Description of the task -
Copy nothing from the entries below except the lines from the one containing "Get Full Source" through the one containing "TODO Context Project**", and copy those exactly.

Recorded data -
▼

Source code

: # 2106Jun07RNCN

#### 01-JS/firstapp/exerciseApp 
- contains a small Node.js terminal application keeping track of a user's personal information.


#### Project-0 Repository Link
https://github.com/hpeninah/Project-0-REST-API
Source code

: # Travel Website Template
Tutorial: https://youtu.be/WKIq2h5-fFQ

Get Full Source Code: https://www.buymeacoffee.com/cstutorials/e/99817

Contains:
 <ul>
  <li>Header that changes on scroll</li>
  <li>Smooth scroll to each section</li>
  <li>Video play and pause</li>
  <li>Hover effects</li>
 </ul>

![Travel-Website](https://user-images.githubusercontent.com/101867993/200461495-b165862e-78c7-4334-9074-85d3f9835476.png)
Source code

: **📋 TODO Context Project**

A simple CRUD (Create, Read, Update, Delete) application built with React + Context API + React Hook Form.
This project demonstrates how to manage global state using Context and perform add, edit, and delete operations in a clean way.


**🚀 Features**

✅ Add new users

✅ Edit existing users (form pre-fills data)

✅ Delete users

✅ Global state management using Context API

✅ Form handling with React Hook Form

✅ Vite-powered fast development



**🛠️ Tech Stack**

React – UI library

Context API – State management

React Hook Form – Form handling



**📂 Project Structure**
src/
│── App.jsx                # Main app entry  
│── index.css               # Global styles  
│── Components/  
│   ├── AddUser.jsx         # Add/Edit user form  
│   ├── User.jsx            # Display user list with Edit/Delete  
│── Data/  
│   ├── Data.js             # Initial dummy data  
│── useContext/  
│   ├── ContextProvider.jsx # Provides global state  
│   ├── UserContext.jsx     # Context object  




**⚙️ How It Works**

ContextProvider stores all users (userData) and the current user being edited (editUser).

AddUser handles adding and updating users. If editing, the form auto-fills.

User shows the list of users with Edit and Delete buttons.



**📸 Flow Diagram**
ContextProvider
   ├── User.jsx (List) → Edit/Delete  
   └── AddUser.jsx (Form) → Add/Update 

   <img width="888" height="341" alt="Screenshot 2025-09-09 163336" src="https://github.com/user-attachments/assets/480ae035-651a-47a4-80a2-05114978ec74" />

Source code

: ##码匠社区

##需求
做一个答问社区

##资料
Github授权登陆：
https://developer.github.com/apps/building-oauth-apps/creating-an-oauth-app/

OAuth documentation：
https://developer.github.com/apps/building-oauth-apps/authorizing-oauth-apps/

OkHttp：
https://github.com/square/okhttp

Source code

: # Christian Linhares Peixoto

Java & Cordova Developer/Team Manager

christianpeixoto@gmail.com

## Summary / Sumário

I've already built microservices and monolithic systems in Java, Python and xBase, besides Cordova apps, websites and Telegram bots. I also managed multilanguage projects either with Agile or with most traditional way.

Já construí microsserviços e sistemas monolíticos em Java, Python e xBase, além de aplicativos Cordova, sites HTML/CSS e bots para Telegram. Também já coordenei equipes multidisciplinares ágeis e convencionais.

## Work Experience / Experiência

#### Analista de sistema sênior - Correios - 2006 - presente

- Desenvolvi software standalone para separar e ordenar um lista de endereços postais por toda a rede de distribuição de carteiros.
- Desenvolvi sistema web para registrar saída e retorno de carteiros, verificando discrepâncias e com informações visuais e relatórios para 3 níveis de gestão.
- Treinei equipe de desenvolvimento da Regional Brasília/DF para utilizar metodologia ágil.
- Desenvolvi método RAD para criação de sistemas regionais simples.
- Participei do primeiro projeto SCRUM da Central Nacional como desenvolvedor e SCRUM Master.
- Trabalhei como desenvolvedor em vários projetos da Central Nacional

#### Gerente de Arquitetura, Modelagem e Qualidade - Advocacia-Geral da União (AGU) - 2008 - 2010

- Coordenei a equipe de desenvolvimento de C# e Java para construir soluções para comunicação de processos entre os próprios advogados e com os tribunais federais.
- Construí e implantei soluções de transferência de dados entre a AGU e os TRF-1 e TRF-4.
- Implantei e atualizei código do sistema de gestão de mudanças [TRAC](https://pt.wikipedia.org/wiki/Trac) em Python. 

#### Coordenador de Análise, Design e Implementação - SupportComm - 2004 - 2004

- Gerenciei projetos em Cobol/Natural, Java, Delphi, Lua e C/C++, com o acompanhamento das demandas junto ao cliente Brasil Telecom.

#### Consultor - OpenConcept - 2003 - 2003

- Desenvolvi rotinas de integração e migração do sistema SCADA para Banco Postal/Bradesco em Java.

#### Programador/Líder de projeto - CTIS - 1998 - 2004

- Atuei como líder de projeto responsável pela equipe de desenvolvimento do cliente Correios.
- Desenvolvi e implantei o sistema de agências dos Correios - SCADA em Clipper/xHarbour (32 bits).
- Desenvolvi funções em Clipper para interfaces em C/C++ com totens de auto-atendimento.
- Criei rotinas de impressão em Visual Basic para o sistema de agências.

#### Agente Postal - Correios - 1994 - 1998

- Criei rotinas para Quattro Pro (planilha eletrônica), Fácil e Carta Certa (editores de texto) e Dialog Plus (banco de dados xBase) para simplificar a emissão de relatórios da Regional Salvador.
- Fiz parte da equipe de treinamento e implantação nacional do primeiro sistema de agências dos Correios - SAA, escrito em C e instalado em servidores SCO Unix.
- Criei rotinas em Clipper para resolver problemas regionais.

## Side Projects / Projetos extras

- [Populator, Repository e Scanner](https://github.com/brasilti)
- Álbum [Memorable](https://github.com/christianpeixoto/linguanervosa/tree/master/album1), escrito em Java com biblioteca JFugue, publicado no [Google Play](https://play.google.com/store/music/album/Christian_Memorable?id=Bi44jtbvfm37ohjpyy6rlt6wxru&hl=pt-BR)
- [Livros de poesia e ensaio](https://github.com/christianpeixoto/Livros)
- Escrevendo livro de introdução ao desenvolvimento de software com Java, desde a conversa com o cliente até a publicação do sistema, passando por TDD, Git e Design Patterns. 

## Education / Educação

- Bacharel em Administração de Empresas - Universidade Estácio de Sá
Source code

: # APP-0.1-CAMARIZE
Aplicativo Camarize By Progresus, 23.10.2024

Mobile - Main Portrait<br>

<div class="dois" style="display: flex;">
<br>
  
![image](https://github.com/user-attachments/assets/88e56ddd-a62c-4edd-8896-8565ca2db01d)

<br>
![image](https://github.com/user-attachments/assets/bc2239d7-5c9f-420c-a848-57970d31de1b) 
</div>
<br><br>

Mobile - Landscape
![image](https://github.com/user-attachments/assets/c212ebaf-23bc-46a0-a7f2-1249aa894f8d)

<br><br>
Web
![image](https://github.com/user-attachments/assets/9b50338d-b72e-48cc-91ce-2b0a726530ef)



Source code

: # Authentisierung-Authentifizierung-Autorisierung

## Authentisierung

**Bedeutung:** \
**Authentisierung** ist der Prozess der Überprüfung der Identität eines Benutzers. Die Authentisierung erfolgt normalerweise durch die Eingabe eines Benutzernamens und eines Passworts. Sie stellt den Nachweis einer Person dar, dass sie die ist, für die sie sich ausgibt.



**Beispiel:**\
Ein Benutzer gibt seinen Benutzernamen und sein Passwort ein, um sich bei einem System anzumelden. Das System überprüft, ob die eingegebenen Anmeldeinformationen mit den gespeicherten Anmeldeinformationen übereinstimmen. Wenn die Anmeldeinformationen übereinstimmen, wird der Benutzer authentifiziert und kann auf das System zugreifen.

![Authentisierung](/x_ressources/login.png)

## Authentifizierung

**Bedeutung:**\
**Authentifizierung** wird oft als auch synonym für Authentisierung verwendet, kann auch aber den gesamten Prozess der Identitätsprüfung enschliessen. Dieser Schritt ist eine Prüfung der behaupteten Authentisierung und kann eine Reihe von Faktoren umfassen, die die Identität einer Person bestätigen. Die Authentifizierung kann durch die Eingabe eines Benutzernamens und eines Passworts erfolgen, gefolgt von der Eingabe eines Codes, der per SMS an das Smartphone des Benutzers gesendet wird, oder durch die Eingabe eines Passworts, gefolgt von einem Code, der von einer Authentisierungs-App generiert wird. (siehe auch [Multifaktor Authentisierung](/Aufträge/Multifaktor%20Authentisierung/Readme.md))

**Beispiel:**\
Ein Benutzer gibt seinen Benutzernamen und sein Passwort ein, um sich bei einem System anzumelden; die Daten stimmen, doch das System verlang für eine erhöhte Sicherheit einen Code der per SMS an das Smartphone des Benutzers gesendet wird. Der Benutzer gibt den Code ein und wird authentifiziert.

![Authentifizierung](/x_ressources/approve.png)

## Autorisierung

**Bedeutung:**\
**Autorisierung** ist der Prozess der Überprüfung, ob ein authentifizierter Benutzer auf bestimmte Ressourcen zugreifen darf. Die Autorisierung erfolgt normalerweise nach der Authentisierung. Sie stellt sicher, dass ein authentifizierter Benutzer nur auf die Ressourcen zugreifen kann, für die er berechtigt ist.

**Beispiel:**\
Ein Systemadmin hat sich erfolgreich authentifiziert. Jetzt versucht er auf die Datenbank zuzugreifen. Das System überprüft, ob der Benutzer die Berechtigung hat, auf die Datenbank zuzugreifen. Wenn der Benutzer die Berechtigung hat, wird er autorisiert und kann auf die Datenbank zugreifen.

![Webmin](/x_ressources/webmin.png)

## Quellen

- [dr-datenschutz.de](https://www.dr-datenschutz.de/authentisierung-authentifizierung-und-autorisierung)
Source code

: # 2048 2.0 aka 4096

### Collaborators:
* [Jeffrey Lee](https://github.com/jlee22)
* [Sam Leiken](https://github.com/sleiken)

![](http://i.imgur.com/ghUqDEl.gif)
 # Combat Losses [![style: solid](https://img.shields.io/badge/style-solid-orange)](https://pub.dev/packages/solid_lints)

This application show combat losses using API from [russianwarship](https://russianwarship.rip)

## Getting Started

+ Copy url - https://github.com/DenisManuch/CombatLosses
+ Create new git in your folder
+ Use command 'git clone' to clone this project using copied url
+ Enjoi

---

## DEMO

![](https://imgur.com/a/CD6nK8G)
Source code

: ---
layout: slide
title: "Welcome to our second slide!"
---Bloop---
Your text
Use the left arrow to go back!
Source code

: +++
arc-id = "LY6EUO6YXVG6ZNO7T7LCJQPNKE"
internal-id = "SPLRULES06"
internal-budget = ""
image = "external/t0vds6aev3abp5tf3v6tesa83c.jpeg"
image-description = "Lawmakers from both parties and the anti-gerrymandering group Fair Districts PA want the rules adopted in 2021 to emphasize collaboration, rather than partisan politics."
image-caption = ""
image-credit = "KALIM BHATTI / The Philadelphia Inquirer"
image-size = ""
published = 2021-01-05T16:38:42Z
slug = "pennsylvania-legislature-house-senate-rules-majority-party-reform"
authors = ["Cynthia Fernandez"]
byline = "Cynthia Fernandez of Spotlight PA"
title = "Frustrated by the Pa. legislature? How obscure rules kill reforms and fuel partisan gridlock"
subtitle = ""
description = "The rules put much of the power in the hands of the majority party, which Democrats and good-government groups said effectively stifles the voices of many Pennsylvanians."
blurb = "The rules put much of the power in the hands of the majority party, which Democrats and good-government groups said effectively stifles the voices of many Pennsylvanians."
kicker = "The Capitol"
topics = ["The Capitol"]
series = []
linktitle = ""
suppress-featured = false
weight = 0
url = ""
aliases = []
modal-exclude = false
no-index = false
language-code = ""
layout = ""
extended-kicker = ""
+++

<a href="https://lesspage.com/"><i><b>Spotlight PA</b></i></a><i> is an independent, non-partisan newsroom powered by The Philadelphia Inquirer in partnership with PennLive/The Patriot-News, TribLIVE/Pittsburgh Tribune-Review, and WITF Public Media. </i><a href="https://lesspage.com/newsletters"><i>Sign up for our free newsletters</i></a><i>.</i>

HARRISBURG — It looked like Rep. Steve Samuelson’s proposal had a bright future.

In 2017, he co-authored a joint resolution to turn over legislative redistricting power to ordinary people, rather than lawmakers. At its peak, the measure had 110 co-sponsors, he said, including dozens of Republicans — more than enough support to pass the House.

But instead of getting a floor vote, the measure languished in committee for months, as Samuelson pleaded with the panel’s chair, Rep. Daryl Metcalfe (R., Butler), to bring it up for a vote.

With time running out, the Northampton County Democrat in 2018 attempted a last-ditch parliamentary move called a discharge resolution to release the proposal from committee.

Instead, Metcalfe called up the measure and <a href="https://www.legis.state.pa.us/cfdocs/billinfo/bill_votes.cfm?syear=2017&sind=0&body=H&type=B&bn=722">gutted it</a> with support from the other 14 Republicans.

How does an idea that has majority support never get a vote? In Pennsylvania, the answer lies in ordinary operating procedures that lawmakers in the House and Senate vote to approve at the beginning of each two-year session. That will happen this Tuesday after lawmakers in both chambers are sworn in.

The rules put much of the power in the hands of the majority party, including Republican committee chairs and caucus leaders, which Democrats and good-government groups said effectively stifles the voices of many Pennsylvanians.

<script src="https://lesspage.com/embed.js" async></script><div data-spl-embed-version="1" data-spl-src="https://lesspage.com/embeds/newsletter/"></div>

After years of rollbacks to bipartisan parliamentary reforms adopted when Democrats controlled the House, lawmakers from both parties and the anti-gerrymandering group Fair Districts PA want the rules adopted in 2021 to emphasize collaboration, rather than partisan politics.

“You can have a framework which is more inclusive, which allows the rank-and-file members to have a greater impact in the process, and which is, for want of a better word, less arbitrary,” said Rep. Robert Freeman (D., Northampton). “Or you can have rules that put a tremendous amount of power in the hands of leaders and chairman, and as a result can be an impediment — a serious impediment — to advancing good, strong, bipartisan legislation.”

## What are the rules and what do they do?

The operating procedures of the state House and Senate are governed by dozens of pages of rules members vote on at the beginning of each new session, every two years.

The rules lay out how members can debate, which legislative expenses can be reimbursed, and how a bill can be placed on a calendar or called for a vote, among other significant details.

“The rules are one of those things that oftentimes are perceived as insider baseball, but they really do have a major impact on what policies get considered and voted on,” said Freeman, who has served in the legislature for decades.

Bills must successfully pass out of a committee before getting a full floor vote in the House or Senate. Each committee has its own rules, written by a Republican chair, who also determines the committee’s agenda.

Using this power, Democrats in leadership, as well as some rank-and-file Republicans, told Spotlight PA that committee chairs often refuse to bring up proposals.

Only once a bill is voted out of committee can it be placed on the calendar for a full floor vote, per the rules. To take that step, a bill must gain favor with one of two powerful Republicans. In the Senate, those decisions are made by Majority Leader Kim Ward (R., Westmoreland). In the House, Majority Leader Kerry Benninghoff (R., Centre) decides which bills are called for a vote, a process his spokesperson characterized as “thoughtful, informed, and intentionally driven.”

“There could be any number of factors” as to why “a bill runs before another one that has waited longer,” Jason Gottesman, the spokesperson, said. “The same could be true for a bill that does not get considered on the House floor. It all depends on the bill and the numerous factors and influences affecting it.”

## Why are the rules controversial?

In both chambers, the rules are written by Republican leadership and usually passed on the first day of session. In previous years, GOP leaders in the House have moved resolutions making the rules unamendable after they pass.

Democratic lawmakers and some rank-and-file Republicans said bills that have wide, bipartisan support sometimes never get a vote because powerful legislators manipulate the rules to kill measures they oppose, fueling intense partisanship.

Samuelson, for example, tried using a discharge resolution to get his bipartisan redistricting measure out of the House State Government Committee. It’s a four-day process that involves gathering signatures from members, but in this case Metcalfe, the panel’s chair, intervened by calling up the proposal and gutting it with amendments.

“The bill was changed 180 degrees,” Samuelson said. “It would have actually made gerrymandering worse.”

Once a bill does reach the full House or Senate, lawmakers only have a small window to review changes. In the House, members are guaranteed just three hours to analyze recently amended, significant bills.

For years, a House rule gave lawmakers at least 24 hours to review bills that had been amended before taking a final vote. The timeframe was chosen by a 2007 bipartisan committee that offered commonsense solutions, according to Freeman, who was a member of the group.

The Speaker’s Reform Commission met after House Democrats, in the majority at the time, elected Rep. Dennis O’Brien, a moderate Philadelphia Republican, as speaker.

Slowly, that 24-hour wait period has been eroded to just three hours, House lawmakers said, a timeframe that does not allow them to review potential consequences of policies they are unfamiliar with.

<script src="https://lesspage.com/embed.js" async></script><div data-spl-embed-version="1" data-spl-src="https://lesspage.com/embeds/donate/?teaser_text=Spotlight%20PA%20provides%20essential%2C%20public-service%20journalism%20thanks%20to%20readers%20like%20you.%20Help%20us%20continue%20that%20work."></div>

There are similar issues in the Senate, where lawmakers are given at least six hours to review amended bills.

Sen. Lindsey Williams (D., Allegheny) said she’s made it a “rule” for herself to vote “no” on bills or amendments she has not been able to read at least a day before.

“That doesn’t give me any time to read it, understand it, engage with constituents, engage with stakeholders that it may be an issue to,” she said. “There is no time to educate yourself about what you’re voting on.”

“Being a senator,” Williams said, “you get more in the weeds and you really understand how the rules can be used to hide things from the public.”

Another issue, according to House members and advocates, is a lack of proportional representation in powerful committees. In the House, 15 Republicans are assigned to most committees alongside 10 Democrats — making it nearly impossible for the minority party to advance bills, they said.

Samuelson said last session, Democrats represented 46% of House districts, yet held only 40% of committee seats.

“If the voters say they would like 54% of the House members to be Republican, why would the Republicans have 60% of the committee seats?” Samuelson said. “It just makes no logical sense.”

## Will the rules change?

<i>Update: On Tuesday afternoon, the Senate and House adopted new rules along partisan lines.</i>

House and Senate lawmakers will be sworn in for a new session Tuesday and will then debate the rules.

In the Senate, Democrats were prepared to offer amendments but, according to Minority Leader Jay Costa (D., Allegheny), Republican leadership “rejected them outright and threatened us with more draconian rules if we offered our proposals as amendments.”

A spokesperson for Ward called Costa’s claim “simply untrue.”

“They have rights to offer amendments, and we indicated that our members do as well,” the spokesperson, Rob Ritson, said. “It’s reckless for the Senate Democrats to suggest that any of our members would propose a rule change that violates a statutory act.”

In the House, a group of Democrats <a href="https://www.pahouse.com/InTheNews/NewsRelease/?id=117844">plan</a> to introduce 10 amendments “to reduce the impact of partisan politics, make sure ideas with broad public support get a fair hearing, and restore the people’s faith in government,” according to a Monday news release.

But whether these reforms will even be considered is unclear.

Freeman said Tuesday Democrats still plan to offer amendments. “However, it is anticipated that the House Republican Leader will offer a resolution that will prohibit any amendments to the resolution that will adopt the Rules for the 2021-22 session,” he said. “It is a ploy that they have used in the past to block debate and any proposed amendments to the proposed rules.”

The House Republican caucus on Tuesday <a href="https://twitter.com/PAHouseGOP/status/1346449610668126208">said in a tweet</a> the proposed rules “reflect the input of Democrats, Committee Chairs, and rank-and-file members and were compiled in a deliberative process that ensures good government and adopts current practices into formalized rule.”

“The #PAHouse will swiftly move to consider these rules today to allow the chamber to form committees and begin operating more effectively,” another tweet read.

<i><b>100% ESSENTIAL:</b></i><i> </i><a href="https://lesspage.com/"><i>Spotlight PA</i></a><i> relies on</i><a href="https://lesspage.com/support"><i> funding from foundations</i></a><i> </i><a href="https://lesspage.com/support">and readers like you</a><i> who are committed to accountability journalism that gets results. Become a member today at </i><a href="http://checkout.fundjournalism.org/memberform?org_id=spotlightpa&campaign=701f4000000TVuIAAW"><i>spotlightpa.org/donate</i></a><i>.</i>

▲

Written solution -
Get Full Source Code: https://www.buymeacoffee.com/cstutorials/e/99817

Contains:
 <ul>
  <li>Header that changes on scroll</li>
  <li>Smooth scroll to each section</li>
  <li>Video play and pause</li>
  <li>Hover effects</li>
 </ul>

![Travel-Website](https://user-images.githubusercontent.com/101867993/200461495-b165862e-78c7-4334-9074-85d3f9835476.png)
Source code

: **📋 TODO Context Project**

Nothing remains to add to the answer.